EXERCISE DETAILS
Working from the line that contains "2(q_1q_3 + q_2q_4)" down to the last line below, repeat each line exactly.

·····

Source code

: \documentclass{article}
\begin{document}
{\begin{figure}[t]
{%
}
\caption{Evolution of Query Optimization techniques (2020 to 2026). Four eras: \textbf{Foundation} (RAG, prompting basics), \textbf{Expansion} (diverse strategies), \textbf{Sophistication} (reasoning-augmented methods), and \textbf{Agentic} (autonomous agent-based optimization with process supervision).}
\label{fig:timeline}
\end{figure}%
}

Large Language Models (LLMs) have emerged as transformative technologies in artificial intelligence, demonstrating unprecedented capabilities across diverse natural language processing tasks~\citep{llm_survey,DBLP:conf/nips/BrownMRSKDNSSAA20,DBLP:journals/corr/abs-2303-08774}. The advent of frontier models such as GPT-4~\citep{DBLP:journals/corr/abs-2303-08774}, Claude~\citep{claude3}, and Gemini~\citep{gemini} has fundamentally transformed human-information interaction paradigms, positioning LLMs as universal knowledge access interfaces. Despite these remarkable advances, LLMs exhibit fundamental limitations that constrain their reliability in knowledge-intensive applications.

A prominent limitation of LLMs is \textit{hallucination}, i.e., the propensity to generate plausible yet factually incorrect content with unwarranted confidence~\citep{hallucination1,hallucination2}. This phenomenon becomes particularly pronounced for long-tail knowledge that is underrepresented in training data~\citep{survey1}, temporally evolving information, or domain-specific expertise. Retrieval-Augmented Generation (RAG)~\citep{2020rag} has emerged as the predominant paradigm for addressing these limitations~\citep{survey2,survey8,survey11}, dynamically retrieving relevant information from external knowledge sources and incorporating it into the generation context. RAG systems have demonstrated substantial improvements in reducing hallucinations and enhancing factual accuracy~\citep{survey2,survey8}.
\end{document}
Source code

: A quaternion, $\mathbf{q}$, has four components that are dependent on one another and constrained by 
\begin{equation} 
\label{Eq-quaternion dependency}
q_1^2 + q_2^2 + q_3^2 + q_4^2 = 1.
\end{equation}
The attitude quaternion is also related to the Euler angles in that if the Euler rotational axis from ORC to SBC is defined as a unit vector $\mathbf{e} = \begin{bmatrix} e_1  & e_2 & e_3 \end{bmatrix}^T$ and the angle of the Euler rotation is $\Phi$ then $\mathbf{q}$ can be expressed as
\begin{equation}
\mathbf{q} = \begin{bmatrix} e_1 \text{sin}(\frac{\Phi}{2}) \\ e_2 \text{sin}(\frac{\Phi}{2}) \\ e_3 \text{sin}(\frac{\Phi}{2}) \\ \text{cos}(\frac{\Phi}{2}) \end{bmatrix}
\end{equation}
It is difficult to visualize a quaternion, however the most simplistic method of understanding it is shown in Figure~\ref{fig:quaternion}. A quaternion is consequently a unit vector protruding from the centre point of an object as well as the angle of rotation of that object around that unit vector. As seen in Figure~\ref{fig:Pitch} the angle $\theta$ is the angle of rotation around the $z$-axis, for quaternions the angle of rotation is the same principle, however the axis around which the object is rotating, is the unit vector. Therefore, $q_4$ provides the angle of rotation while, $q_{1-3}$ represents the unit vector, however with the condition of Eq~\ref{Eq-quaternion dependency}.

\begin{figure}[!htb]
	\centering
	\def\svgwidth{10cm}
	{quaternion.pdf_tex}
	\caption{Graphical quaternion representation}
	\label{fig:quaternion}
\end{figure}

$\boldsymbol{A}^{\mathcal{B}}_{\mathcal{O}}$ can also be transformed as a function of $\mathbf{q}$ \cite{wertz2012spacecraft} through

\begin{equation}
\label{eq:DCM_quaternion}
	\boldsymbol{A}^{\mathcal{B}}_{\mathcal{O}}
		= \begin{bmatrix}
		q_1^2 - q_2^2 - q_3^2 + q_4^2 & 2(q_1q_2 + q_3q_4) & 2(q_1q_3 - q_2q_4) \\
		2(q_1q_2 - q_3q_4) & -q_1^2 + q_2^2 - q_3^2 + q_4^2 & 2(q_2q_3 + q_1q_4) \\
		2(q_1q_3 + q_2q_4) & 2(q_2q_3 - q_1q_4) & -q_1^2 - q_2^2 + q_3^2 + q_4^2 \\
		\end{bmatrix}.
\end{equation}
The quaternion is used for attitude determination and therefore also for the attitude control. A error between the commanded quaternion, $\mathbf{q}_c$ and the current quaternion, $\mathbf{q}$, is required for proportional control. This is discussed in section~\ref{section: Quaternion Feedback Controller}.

·····

TASK RESULT
		2(q_1q_3 + q_2q_4) & 2(q_2q_3 - q_1q_4) & -q_1^2 - q_2^2 + q_3^2 + q_4^2 \\
		\end{bmatrix}.
\end{equation}
The quaternion is used for attitude determination and therefore also for the attitude control. A error between the commanded quaternion, $\mathbf{q}_c$ and the current quaternion, $\mathbf{q}$, is required for proportional control. This is discussed in section~\ref{section: Quaternion Feedback Controller}.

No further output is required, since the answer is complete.